- TASK PROMPT
Every line that contains the word "emitted" is to be copied from the listing.

- STUDY MATERIAL
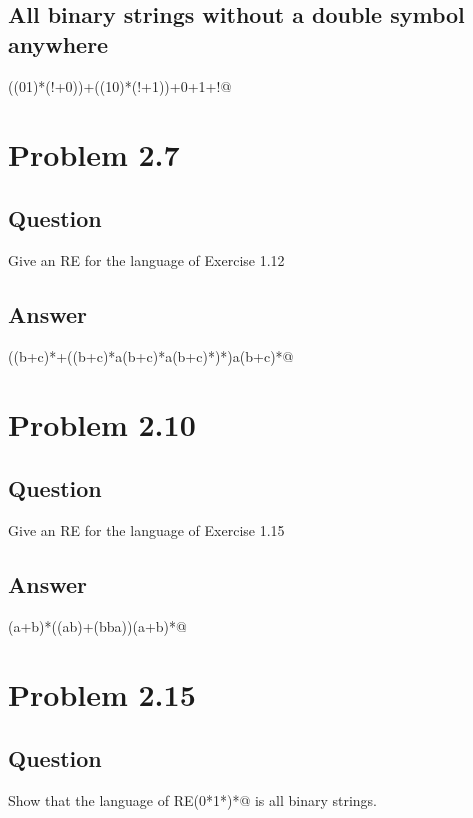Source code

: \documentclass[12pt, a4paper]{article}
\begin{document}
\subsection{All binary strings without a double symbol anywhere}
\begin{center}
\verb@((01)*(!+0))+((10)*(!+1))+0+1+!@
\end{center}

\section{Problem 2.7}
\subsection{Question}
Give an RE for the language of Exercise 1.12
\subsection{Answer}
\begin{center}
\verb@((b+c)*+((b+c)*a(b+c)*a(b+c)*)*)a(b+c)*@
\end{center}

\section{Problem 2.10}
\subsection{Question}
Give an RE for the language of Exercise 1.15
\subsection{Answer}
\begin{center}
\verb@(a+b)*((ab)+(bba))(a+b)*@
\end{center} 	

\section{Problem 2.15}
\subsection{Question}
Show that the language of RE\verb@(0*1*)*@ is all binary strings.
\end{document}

==

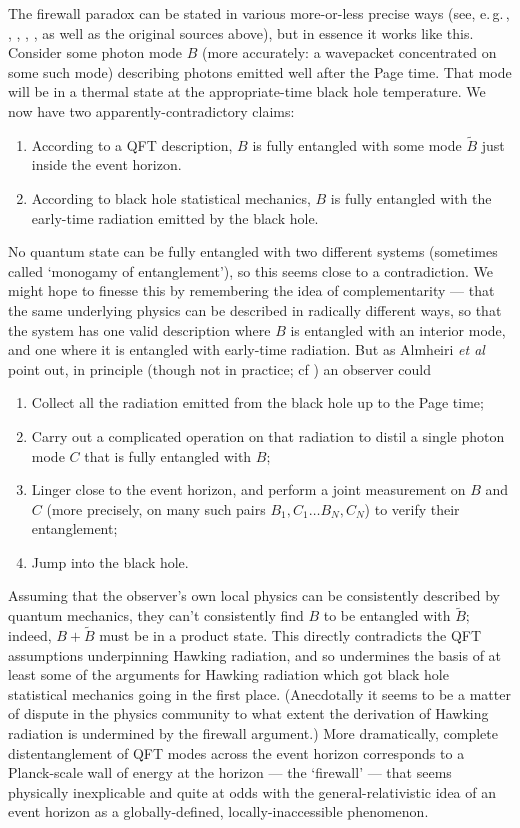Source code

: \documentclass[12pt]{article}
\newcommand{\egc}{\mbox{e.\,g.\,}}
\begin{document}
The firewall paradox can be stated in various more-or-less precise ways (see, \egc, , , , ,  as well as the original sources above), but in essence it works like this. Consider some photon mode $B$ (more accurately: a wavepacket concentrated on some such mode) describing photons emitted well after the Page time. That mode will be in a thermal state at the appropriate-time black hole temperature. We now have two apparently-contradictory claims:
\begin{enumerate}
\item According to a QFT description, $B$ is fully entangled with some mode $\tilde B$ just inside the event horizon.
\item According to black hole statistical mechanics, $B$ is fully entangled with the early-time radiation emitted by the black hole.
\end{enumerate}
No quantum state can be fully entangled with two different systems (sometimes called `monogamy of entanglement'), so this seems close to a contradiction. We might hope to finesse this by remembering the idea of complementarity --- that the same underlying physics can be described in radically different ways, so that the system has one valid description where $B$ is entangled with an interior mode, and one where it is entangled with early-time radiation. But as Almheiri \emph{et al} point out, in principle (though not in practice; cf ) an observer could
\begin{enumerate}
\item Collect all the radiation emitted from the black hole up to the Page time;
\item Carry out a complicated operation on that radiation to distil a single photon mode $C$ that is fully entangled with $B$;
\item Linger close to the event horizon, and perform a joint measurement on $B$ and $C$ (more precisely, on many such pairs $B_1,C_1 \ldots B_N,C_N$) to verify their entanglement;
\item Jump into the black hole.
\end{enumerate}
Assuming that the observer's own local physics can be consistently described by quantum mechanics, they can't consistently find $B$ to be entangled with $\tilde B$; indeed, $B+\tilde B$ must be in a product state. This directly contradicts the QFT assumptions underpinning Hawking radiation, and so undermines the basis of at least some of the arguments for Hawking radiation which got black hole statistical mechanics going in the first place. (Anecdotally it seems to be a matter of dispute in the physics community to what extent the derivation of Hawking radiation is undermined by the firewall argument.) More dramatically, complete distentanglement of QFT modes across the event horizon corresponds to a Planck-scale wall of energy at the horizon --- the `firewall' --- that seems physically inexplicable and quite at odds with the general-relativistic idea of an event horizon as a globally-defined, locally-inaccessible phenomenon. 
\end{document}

- EXERCISE ANSWER
The firewall paradox can be stated in various more-or-less precise ways (see, \egc, , , , ,  as well as the original sources above), but in essence it works like this. Consider some photon mode $B$ (more accurately: a wavepacket concentrated on some such mode) describing photons emitted well after the Page time. That mode will be in a thermal state at the appropriate-time black hole temperature. We now have two apparently-contradictory claims:
\item According to black hole statistical mechanics, $B$ is fully entangled with the early-time radiation emitted by the black hole.
\item Collect all the radiation emitted from the black hole up to the Page time;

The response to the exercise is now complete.